[Stored data entries]
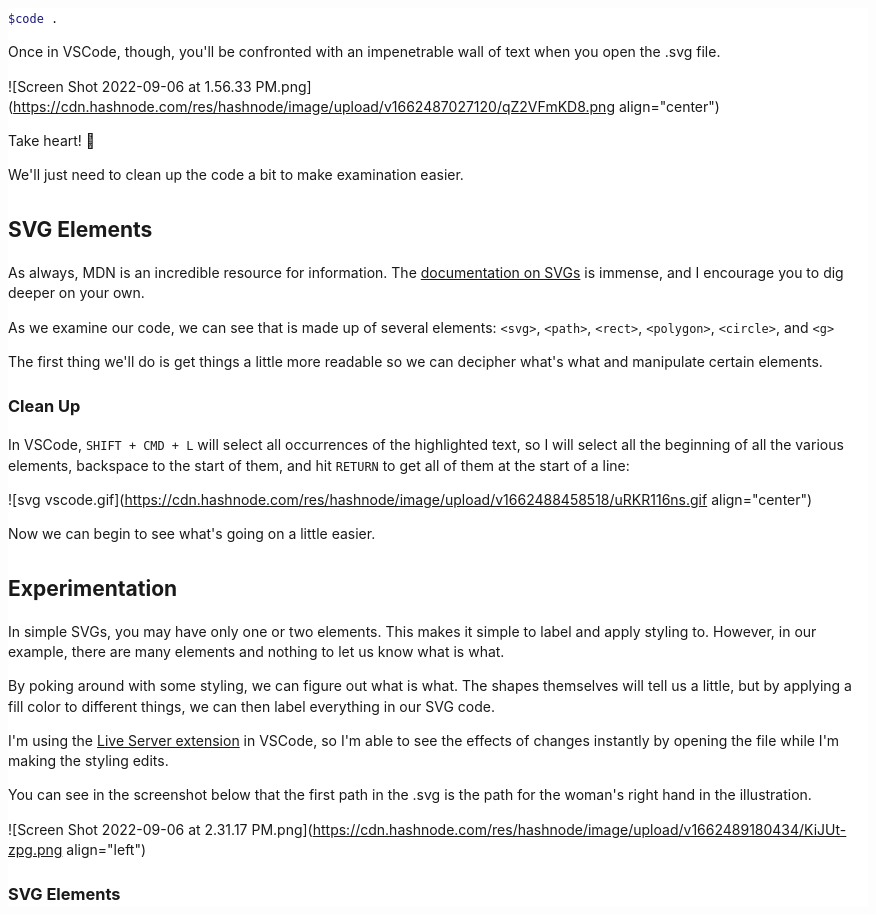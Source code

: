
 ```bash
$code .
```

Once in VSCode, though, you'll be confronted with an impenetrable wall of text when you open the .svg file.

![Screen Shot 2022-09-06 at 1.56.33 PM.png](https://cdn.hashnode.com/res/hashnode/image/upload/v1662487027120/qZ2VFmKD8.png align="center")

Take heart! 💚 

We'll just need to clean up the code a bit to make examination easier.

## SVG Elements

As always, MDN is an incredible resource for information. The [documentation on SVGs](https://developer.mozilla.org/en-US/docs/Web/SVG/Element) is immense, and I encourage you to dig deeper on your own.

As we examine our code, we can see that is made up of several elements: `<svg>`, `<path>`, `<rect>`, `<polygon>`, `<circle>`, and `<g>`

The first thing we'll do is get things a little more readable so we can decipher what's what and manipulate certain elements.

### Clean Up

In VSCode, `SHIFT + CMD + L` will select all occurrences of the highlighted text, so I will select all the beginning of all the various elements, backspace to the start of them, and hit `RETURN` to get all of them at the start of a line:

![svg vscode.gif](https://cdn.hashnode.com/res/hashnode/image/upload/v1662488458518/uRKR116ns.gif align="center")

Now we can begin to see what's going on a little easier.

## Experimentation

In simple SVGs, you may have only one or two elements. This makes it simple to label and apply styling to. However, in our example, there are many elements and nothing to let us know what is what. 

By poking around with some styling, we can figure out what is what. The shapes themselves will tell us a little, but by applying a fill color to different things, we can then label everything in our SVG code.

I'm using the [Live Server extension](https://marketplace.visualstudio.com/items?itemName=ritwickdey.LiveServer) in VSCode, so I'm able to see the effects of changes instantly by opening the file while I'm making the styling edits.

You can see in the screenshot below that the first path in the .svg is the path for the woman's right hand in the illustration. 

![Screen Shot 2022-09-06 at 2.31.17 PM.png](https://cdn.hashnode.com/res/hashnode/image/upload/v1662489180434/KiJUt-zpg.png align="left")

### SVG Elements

Work order →
Using the records above, restate word for word the lines from the one with "select all occurrences" through the one with "In simple SVGs, you", both included.

Answer space →
In VSCode, `SHIFT + CMD + L` will select all occurrences of the highlighted text, so I will select all the beginning of all the various elements, backspace to the start of them, and hit `RETURN` to get all of them at the start of a line:

![svg vscode.gif](https://cdn.hashnode.com/res/hashnode/image/upload/v1662488458518/uRKR116ns.gif align="center")

Now we can begin to see what's going on a little easier.

## Experimentation

In simple SVGs, you may have only one or two elements. This makes it simple to label and apply styling to. However, in our example, there are many elements and nothing to let us know what is what. 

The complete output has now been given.